Aim of the task: Nothing before the line containing "- Programming Language: Python" belongs in the answer; quote that line and all lines after it through the end of the material, word for word.

Information provided:

────

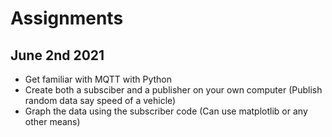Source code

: # Assignments 
## June 2nd 2021
- Get familiar with MQTT with Python 
- Create both a subsciber and a publisher on your own computer (Publish random data say speed of a vehicle)
- Graph the data using the subscriber code (Can use matplotlib or any other means) 



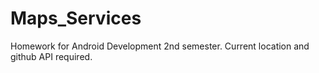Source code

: # Maps_Services
Homework for Android Development 2nd semester. Current location and github API required.
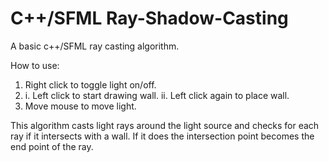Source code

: # C++/SFML Ray-Shadow-Casting
A basic c++/SFML ray casting algorithm.

How to use:
1) Right click to toggle light on/off.
2) i.  Left click to start drawing wall.
   ii. Left click again to place wall.
3) Move mouse to move light.

This algorithm casts light rays around the light source and checks for each ray if it intersects with a wall.
If it does the intersection point becomes the end point of the ray.



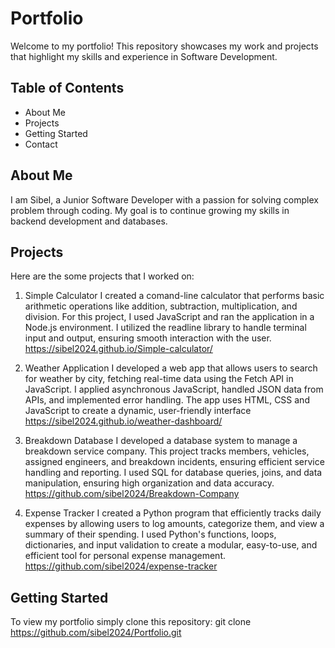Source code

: # Portfolio
Welcome to my portfolio! This repository showcases my work and projects that highlight my skills and experience in Software Development.

## Table of Contents
- About Me
- Projects
- Getting Started
- Contact

## About Me
I am Sibel, a Junior Software Developer with a passion for solving complex problem through coding. My goal is to continue growing my skills in backend development and databases.

## Projects
Here are the some projects that I worked on:
1) Simple Calculator
I created a comand-line calculator that performs basic arithmetic operations like addition, subtraction, multiplication, and division. For this project, I used JavaScript and ran the application in a Node.js environment. I utilized the readline library to handle terminal input and output, ensuring smooth interaction with the user.
https://sibel2024.github.io/Simple-calculator/

2) Weather Application
I developed a web app that allows users to search for weather by city, fetching real-time data using the Fetch API in JavaScript. I applied asynchronous JavaScript, handled JSON data from APIs, and implemented error handling. The app uses HTML, CSS and JavaScript to create a dynamic, user-friendly interface
https://sibel2024.github.io/weather-dashboard/

3) Breakdown Database
I developed a database system to manage a breakdown service company. This project tracks members, vehicles, assigned engineers, and breakdown incidents, ensuring efficient service handling and reporting. I used SQL for database queries, joins, and data manipulation, ensuring high organization and data accuracy.
https://github.com/sibel2024/Breakdown-Company

4) Expense Tracker
I created a Python program that efficiently tracks daily expenses by allowing users to log amounts, categorize them, and view a summary of their spending. I used Python's functions, loops, dictionaries, and input validation to create a modular, easy-to-use, and efficient tool for personal expense management.
https://github.com/sibel2024/expense-tracker

## Getting Started
To view my portfolio simply clone this repository:
    git clone https://github.com/sibel2024/Portfolio.git

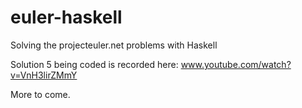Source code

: # euler-haskell
Solving the projecteuler.net problems with Haskell


Solution 5 being coded is recorded here: www.youtube.com/watch?v=VnH3lirZMmY

More to come.

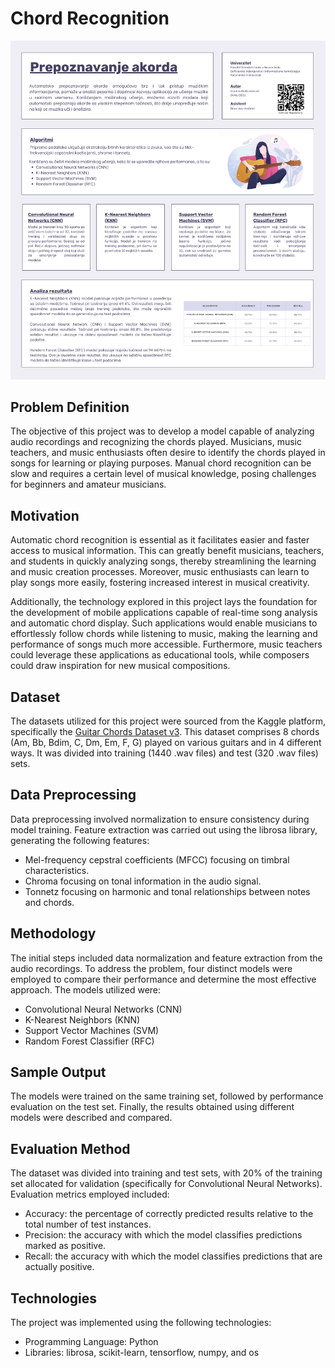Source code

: # Chord Recognition

 ![Poster](Poster.png)

## Problem Definition
The objective of this project was to develop a model capable of analyzing audio recordings and recognizing the chords played. Musicians, music teachers, and music enthusiasts often desire to identify the chords played in songs for learning or playing purposes. Manual chord recognition can be slow and requires a certain level of musical knowledge, posing challenges for beginners and amateur musicians.

## Motivation
Automatic chord recognition is essential as it facilitates easier and faster access to musical information. This can greatly benefit musicians, teachers, and students in quickly analyzing songs, thereby streamlining the learning and music creation processes. Moreover, music enthusiasts can learn to play songs more easily, fostering increased interest in musical creativity.

Additionally, the technology explored in this project lays the foundation for the development of mobile applications capable of real-time song analysis and automatic chord display. Such applications would enable musicians to effortlessly follow chords while listening to music, making the learning and performance of songs much more accessible. Furthermore, music teachers could leverage these applications as educational tools, while composers could draw inspiration for new musical compositions.

## Dataset
The datasets utilized for this project were sourced from the Kaggle platform, specifically the [Guitar Chords Dataset v3](https://www.kaggle.com/mattcarter865/guitar-chords-dataset-v3). This dataset comprises 8 chords (Am, Bb, Bdim, C, Dm, Em, F, G) played on various guitars and in 4 different ways. It was divided into training (1440 .wav files) and test (320 .wav files) sets.

## Data Preprocessing
Data preprocessing involved normalization to ensure consistency during model training. Feature extraction was carried out using the librosa library, generating the following features:
- Mel-frequency cepstral coefficients (MFCC) focusing on timbral characteristics.
- Chroma focusing on tonal information in the audio signal.
- Tonnetz focusing on harmonic and tonal relationships between notes and chords.

## Methodology
The initial steps included data normalization and feature extraction from the audio recordings. To address the problem, four distinct models were employed to compare their performance and determine the most effective approach. The models utilized were:
- Convolutional Neural Networks (CNN)
- K-Nearest Neighbors (KNN)
- Support Vector Machines (SVM)
- Random Forest Classifier (RFC)

## Sample Output
The models were trained on the same training set, followed by performance evaluation on the test set. Finally, the results obtained using different models were described and compared.

## Evaluation Method
The dataset was divided into training and test sets, with 20% of the training set allocated for validation (specifically for Convolutional Neural Networks). Evaluation metrics employed included:
- Accuracy: the percentage of correctly predicted results relative to the total number of test instances.
- Precision: the accuracy with which the model classifies predictions marked as positive.
- Recall: the accuracy with which the model classifies predictions that are actually positive.

## Technologies
The project was implemented using the following technologies:
- Programming Language: Python
- Libraries: librosa, scikit-learn, tensorflow, numpy, and os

────

Exercise solution:
- Programming Language: Python
- Libraries: librosa, scikit-learn, tensorflow, numpy, and os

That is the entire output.